Moore’s revised complaint also indicated the children were “particularly vulnerable” and alleged that the manner in which the crime was carried out “indicates planning, sophistication, or professionalism;” Haskell “took advantage of a position of trust or confidence to commit the offense;” and the allegations “constitute additional aggravating factors.”

In court on Sept. 15, Haskell again pleaded not guilty to the new charges. If convicted at trial, he faces two life sentences, Moore told The Reporter after the morning proceeding.

In his opposition to a bail increase motion, Maas argued that Haskell could not raise an additional $1.1 million in bail, saying the amount “is tantamount to denial of bail” and, therefore, a violation of the Eighth Amendment, a reference to excessive bail. Maas also asserted that the increased bail would violate the so-called “Humphrey decision,” a right in the state Constitution for a defendant to obtain release on bail from pretrial custody, except in certain cases of capital crimes, violent or sexual felonies, and serious threats of violence.
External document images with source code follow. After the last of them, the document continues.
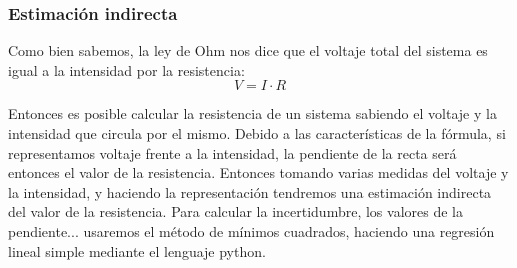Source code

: \documentclass[10pt,a4paper]{article}
\begin{document}
\subsubsection{Estimación indirecta}
Como bien sabemos, la ley de Ohm nos dice que el voltaje total del sistema es igual a la intensidad por la resistencia:
\begin{equation} \label{Ley de Ohm}
V=I \cdot R
\end{equation}

Entonces es posible calcular la resistencia de un sistema sabiendo el voltaje y la intensidad que circula por el mismo. Debido a las características de la fórmula, si representamos voltaje frente a la intensidad, la pendiente de la recta será entonces el valor de la resistencia. Entonces tomando varias medidas del voltaje y la intensidad, y haciendo la representación tendremos una estimación indirecta del valor de la resistencia. Para calcular la incertidumbre, los valores de la pendiente... usaremos el método de mínimos cuadrados, haciendo una regresión lineal simple mediante el lenguaje python. \\
\end{document}
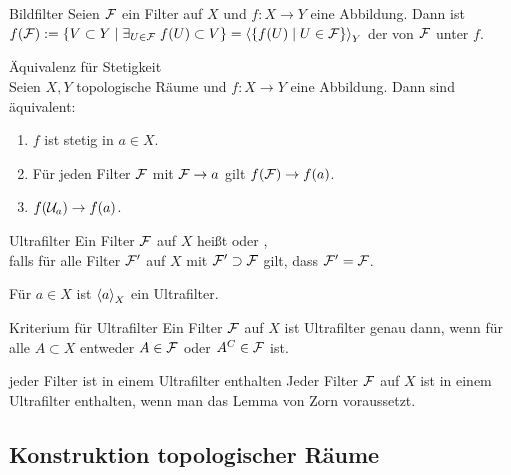 \begin{Def}{Bildfilter}
    Seien $\mathcal{F}$ ein Filter auf $X$ und $f\colon X \rightarrow Y$ eine
    Abbildung.
    Dann ist \\
    $f(\mathcal{F}) := \{V \subset Y \;|\;
    \exists_{U \in \mathcal{F}}\; f(U) \subset V\} =
    \left\langle{\{f(U) \;|\; U \in \ensuremath{\mathcal{F}}\}}\right\rangle_Y$
    der  von $\mathcal{F}$ unter $f$.
\end{Def}

\begin{Satz}{Äquivalenz für Stetigkeit}\\
    Seien $X, Y$ topologische Räume und $f\colon X \rightarrow Y$ eine
    Abbildung.
    Dann sind äquivalent:
    \begin{enumerate}
        \item
        $f$ ist stetig in $a \in X$.
        
        \item
        Für jeden Filter $\mathcal{F}$ mit $\mathcal{F} \to a$ gilt $f(\mathcal{F}) \to f(a)$.
        
        \item
        $f(\mathcal{U}_a) \to f(a)$.
    \end{enumerate}
\end{Satz}

\linie

\begin{Def}{Ultrafilter}
    Ein Filter $\mathcal{F}$ auf $X$ heißt  oder
    , \\
    falls für alle Filter $\mathcal{F}'$ auf $X$ mit $\mathcal{F}' \supset \mathcal{F}$ gilt,
    dass $\mathcal{F}' = \mathcal{F}$.
\end{Def}

\begin{Bsp}
    Für $a \in X$ ist $\left\langle{a}\right\rangle_X$ ein Ultrafilter.
\end{Bsp}

\begin{Satz}{Kriterium für Ultrafilter}
    Ein Filter $\mathcal{F}$ auf $X$ ist Ultrafilter genau dann, wenn für alle
    $A \subset X$ entweder $A \in \mathcal{F}$ oder $A^C \in \mathcal{F}$ ist.
\end{Satz}

\begin{Satz}{jeder Filter ist in einem Ultrafilter enthalten}
    Jeder Filter $\mathcal{F}$ auf $X$ ist in einem Ultrafilter enthalten,
    wenn man das Lemma von Zorn voraussetzt.
\end{Satz}

\pagebreak

\subsection{%
    Konstruktion topologischer Räume%
}

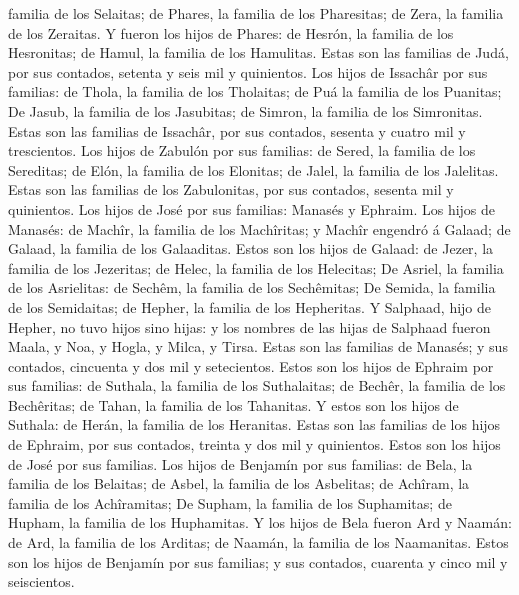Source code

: familia de los Selaitas; de Phares, la familia de los Pharesitas; de
Zera, la familia de los Zeraitas.  Y fueron los hijos de
Phares: de Hesrón, la familia de los Hesronitas; de Hamul, la familia de
los Hamulitas.  Estas son las familias de Judá, por sus
contados, setenta y seis mil y quinientos.  Los hijos de
Issachâr por sus familias: de Thola, la familia de los Tholaitas; de Puá
la familia de los Puanitas;  De Jasub, la familia de los
Jasubitas; de Simron, la familia de los Simronitas.  Estas
son las familias de Issachâr, por sus contados, sesenta y cuatro mil y
trescientos.  Los hijos de Zabulón por sus familias: de
Sered, la familia de los Sereditas; de Elón, la familia de los Elonitas;
de Jalel, la familia de los Jalelitas.  Estas son las
familias de los Zabulonitas, por sus contados, sesenta mil y quinientos.
 Los hijos de José por sus familias: Manasés y Ephraim.
 Los hijos de Manasés: de Machîr, la familia de los
Machîritas; y Machîr engendró á Galaad; de Galaad, la familia de los
Galaaditas.  Estos son los hijos de Galaad: de Jezer, la
familia de los Jezeritas; de Helec, la familia de los Helecitas;
 De Asriel, la familia de los Asrielitas: de Sechêm, la
familia de los Sechêmitas;  De Semida, la familia de los
Semidaitas; de Hepher, la familia de los Hepheritas.  Y
Salphaad, hijo de Hepher, no tuvo hijos sino hijas: y los nombres de las
hijas de Salphaad fueron Maala, y Noa, y Hogla, y Milca, y Tirsa.
 Estas son las familias de Manasés; y sus contados,
cincuenta y dos mil y setecientos.  Estos son los hijos de
Ephraim por sus familias: de Suthala, la familia de los Suthalaitas; de
Bechêr, la familia de los Bechêritas; de Tahan, la familia de los
Tahanitas.  Y estos son los hijos de Suthala: de Herán, la
familia de los Heranitas.  Estas son las familias de los
hijos de Ephraim, por sus contados, treinta y dos mil y quinientos.
Estos son los hijos de José por sus familias.  Los hijos de
Benjamín por sus familias: de Bela, la familia de los Belaitas; de
Asbel, la familia de los Asbelitas; de Achîram, la familia de los
Achîramitas;  De Supham, la familia de los Suphamitas; de
Hupham, la familia de los Huphamitas.  Y los hijos de Bela
fueron Ard y Naamán: de Ard, la familia de los Arditas; de Naamán, la
familia de los Naamanitas.  Estos son los hijos de Benjamín
por sus familias; y sus contados, cuarenta y cinco mil y seiscientos.
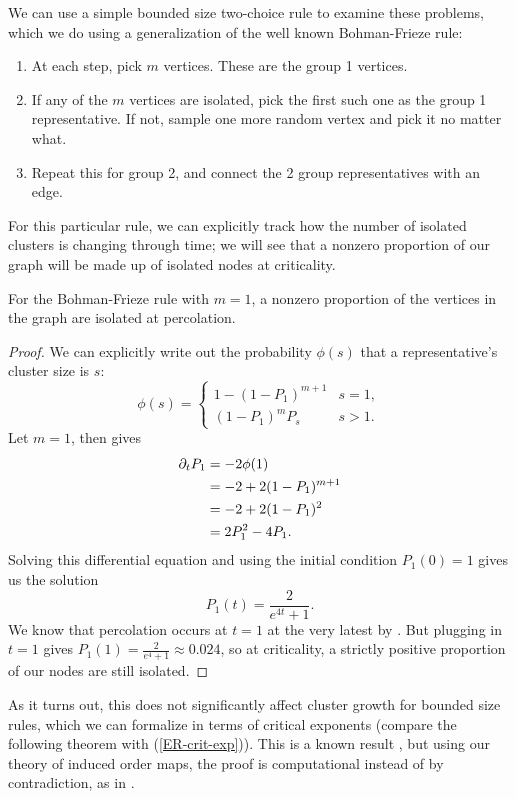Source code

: \documentclass[twoside,10pt]{article}
\newcommand{\BF}{Bohman-Frieze\xspace}
\begin{document}
We can use a simple bounded size two-choice rule to examine these problems, which we do using a generalization of the well known \BF rule:
\begin{enumerate}
        \item At each step, pick $m$ vertices. These are the group 1 vertices.         \item If any of the $m$ vertices are isolated, pick the first such one as the group 1 representative. If not, sample one more random vertex and pick it no matter what.
        \item Repeat this for group 2, and connect the 2 group representatives with an edge.
\end{enumerate}
For this particular rule, we can explicitly track how the number of isolated clusters is changing through time; we will see that a nonzero proportion of our graph will be made up of isolated nodes at criticality.
\begin{prop}[]
	\label{nonzero-at-criticality}
	For the \BF rule with $m=1$, a nonzero proportion of the vertices in the graph are isolated at percolation.
\end{prop}
\begin{proof}
 We can explicitly write out the probability $\phi(s)$ that a representative's cluster size is $s$:
\[
        \phi(s)=
        \begin{cases}
                1 - (1-P_1)^{m+1} & s = 1, \\
                (1-P_1)^{m}P_s & s > 1.
        \end{cases}
\]
Let $m=1$, then  gives
\begin{align*}
	\partial_{t}{P_1} &= -2 \phi(1) \\
                    &= -2 + 2(1-P_1)^{m+1} \\
                    &= -2 + 2(1-P_1)^{2} \\
                    &= 2P_1^{2} - 4P_1.
\end{align*}
Solving this differential equation and using the initial condition $P_1(0)=1$ gives us the solution
\[
        P_1(t) = \frac{2}{e^{4t}+1} .
\]
We know that percolation occurs at $t=1$ at the very latest by \cite{RW-cont}. But plugging in $t=1$ gives $P_1(1) = \frac{2}{e^{4}+1} \approx 0.024$, so at criticality, a strictly positive proportion of our nodes are still isolated.
\end{proof}

As it turns out, this does not significantly affect cluster growth for bounded size rules, which we can formalize in terms of critical exponents (compare the following theorem with (\ref{ER-crit-exp})). This is a known result \cite{RW-bounded}, but using our theory of induced order maps, the proof is computational instead of by contradiction, as in \cite{RW-bounded}.
\end{document}
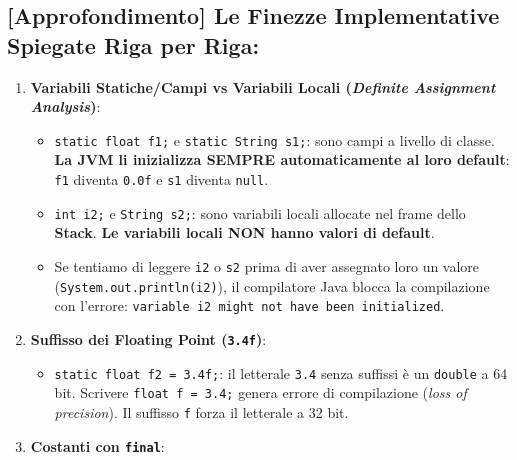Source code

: \documentclass[11pt,a4paper,oneside]{report}
\newcommand{\passthrough}[1]{#1}
\providecommand{\tightlist}{\setlength{\itemsep}{0pt}\setlength{\parskip}{0pt}}
\begin{document}
\subsection{{[}Approfondimento{]} Le Finezze Implementative Spiegate
Riga per
Riga:}\label{chap04_approfondimento-le-finezze-implementative-spiegate-riga-per-riga}

\begin{enumerate}
\def\labelenumi{\arabic{enumi}.}
\tightlist
\item
  \textbf{Variabili Statiche/Campi vs Variabili Locali (\emph{Definite
  Assignment Analysis})}:

  \begin{itemize}
  \tightlist
  \item
    \passthrough{\lstinline!static float f1;!} e
    \passthrough{\lstinline!static String s1;!}: sono campi a livello di
    classe. \textbf{La JVM li inizializza SEMPRE automaticamente al loro
    default}: \passthrough{\lstinline!f1!} diventa
    \passthrough{\lstinline!0.0f!} e \passthrough{\lstinline!s1!}
    diventa \passthrough{\lstinline!null!}.
  \item
    \passthrough{\lstinline!int i2;!} e
    \passthrough{\lstinline!String s2;!}: sono variabili locali allocate
    nel frame dello \textbf{Stack}. \textbf{Le variabili locali NON
    hanno valori di default}.
  \item
    Se tentiamo di leggere \passthrough{\lstinline!i2!} o
    \passthrough{\lstinline!s2!} prima di aver assegnato loro un valore
    (\passthrough{\lstinline!System.out.println(i2)!}), il compilatore
    Java blocca la compilazione con l'errore:
    \passthrough{\lstinline!variable i2 might not have been initialized!}.
  \end{itemize}
\item
  \textbf{Suffisso dei Floating Point (\passthrough{\lstinline!3.4f!})}:

  \begin{itemize}
  \tightlist
  \item
    \passthrough{\lstinline!static float f2 = 3.4f;!}: il letterale
    \passthrough{\lstinline!3.4!} senza suffissi è un
    \passthrough{\lstinline!double!} a 64 bit. Scrivere
    \passthrough{\lstinline!float f = 3.4;!} genera errore di
    compilazione (\emph{loss of precision}). Il suffisso
    \passthrough{\lstinline!f!} forza il letterale a 32 bit.
  \end{itemize}
\item
  \textbf{Costanti con \passthrough{\lstinline!final!}}:


\end{enumerate}
\end{document}
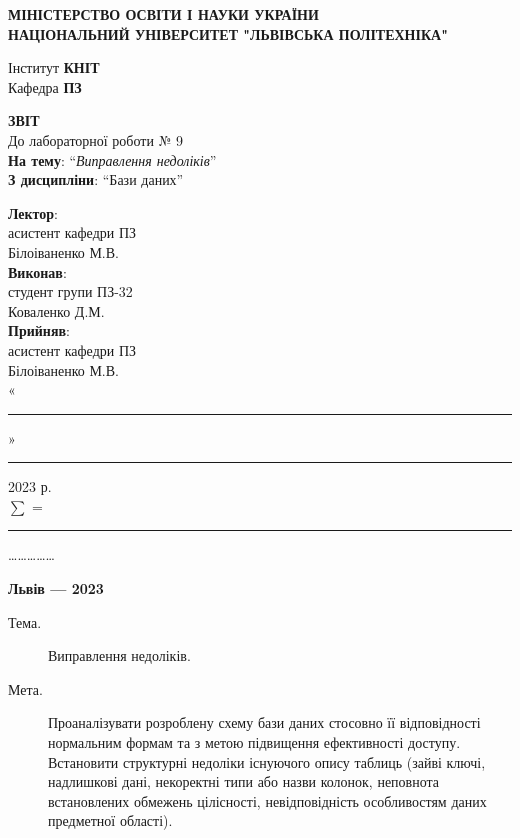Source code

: \documentclass[14pt]{extreport}
\newcommand\subject{Бази даних}
\newcommand\lecturer{асистент кафедри ПЗ\\Білоіваненко М.В.}
\newcommand\teacher{асистент кафедри ПЗ\\Білоіваненко М.В.}
\newcommand\mygroup{ПЗ-32}
\newcommand\lab{9}
\newcommand\theme{Виправлення недоліків}
\newcommand\purpose{Проаналізувати розроблену схему бази даних стосовно її відповідності нормальним формам та з метою підвищення ефективності доступу. Встановити структурні недоліки існуючого опису таблиць (зайві ключі, надлишкові дані, некоректні типи або назви колонок, неповнота встановлених обмежень цілісності, невідповідність особливостям даних предметної області)}
\begin{document}
\begin{normalsize}
	\begin{titlepage}
		\thispagestyle{empty}
		\begin{center}
			\textbf{МІНІСТЕРСТВО ОСВІТИ І НАУКИ УКРАЇНИ\\
				НАЦІОНАЛЬНИЙ УНІВЕРСИТЕТ "ЛЬВІВСЬКА ПОЛІТЕХНІКА"}
		\end{center}
		\begin{flushright}
			Інститут \textbf{КНІТ}\\
			Кафедра \textbf{ПЗ}
		\end{flushright}
		\vspace{200pt}
		\begin{center}
			\textbf{ЗВІТ}\\
			\vspace{10pt}
			До лабораторної роботи № \lab\\
			\textbf{На тему}: “\textit{\theme}”\\
			\textbf{З дисципліни}: “\subject”
		\end{center}
		\vspace{40pt}
		\begin{flushright}
			
			\textbf{Лектор}:\\
			\lecturer\\
			\vspace{10pt}
			\textbf{Виконав}:\\
			
			студент групи \mygroup\\
			Коваленко Д.М.\\
			\vspace{10pt}
			\textbf{Прийняв}:\\
			
			\teacher\\
			
			\vspace{28pt}
			«\rule{1cm}{0.15mm}» \rule{1.5cm}{0.15mm} 2023 р.\\
			$\sum$ = \rule{1cm}{0.15mm}……………\\
			
		\end{flushright}
		\vspace{\fill}
		\begin{center}
			\textbf{Львів — 2023}
		\end{center}
	\end{titlepage}
		
	\begin{description}
		\item[Тема.] \theme.
		\item[Мета.] \purpose.
	\end{description}


\end{normalsize}
\end{document}
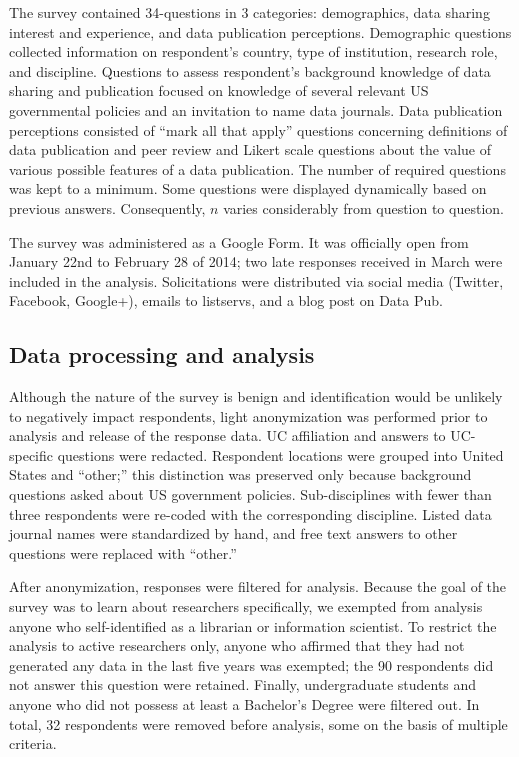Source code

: \documentclass[10pt]{article}
\begin{document}
The survey contained 34-questions in 3 categories: demographics, data sharing interest and experience, and data publication perceptions.
Demographic questions collected information on respondent's country, type of institution, research role, and discipline.
Questions to assess respondent's background knowledge of data sharing and publication focused on knowledge of several relevant US governmental policies and an invitation to name data journals.
Data publication perceptions consisted of ``mark all that apply'' questions concerning definitions of data publication and peer review and Likert scale questions about the value of various possible features of a data publication.
The number of required questions was kept to a minimum.
Some questions were displayed dynamically based on previous answers. 
Consequently, $n$ varies considerably from question to question.

The survey was administered as a Google Form.
It was officially open from January 22nd to February 28 of 2014; two late responses received in March were included in the analysis.
Solicitations were distributed via social media (Twitter, Facebook, Google+), emails to listservs, and a blog post on Data Pub\cite{kratz_data_2014}.

\subsection*{Data processing and analysis}
Although the nature of the survey is benign and identification would be unlikely to negatively impact respondents, light anonymization was performed prior to analysis and release of the response data.
UC affiliation and answers to UC-specific questions were redacted.
Respondent locations were grouped into United States and ``other;'' this distinction was preserved only because background questions asked about US government policies.  
Sub-disciplines with fewer than three respondents were re-coded with the corresponding discipline.
Listed data journal names were standardized by hand, and free text answers to other questions were replaced with ``other.''

After anonymization, responses were filtered for analysis.
Because the goal of the survey was to learn about researchers specifically, we exempted from analysis anyone who self-identified as a librarian or information scientist.
To restrict the analysis to active researchers only, anyone who affirmed that they had not generated any data in the last five years was exempted; the 90 respondents did not answer this question were retained.
Finally, undergraduate students and anyone who did not possess at least a Bachelor's Degree were filtered out.
In total, 32 respondents were removed before analysis, some on the basis of multiple criteria.
\end{document}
Additionally, Maas noted Haskell, who has no prior criminal record, has been fired from the Reynolds firm, is unable to get a job given the ongoing court proceedings and has surrendered his passport to the court.

On Nov. 7 the court received a pretrial services report from the Solano County Probation Department.

It is unclear from publicly available records if Ellis granted Moore’s motion for a boost in bail.

Maas suggested the defendant has had no contact with the victims since he was arrested and booked into Solano County Jail in May.

Maas added in his filing that one of the four children, a boy, was removed from temporary placement and was alleged to have committed sexual abuse against another minor, claiming during an interrogation that Haskell had “pulled and kicked his penis.” Another child alleged Haskell “years ago had repeatedly stroked her thigh.”